- **EXERCISE OBJECTIVE**
Where does the word "interativo" show up in the data? Please find each such line and copy it.

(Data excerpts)
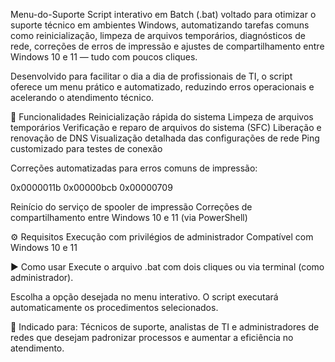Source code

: Menu-do-Suporte
Script interativo em Batch (.bat) voltado para otimizar o suporte técnico em ambientes Windows, automatizando tarefas comuns como reinicialização, limpeza de arquivos temporários, diagnósticos de rede, correções de erros de impressão e ajustes de compartilhamento entre Windows 10 e 11 — tudo com poucos cliques.

Desenvolvido para facilitar o dia a dia de profissionais de TI, o script oferece um menu prático e automatizado, reduzindo erros operacionais e acelerando o atendimento técnico.

🔧 Funcionalidades
Reinicialização rápida do sistema
Limpeza de arquivos temporários
Verificação e reparo de arquivos do sistema (SFC)
Liberação e renovação de DNS
Visualização detalhada das configurações de rede
Ping customizado para testes de conexão

Correções automatizadas para erros comuns de impressão:

0x0000011b
0x00000bcb
0x00000709

Reinício do serviço de spooler de impressão
Correções de compartilhamento entre Windows 10 e 11 (via PowerShell)

⚙️ Requisitos
Execução com privilégios de administrador
Compatível com Windows 10 e 11

▶️ Como usar
Execute o arquivo .bat com dois cliques ou via terminal (como administrador).

Escolha a opção desejada no menu interativo.
O script executará automaticamente os procedimentos selecionados.

📌 Indicado para: Técnicos de suporte, analistas de TI e administradores de redes que desejam padronizar processos e aumentar a eficiência no atendimento.
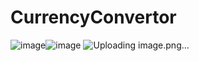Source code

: # CurrencyConvertor
![image](https://github.com/braveunknow/CurrencyConvertor/assets/130864795/5b8ae51c-5060-4b59-8cda-f2d877bebb78)![image](https://github.com/braveunknow/CurrencyConvertor/assets/130864795/f0cc7a0e-6671-42a5-8801-96487b8fff41)
![Uploading image.png…]()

- **ANSWER TO THIS EXERCISE**
Script interativo em Batch (.bat) voltado para otimizar o suporte técnico em ambientes Windows, automatizando tarefas comuns como reinicialização, limpeza de arquivos temporários, diagnósticos de rede, correções de erros de impressão e ajustes de compartilhamento entre Windows 10 e 11 — tudo com poucos cliques.
Escolha a opção desejada no menu interativo.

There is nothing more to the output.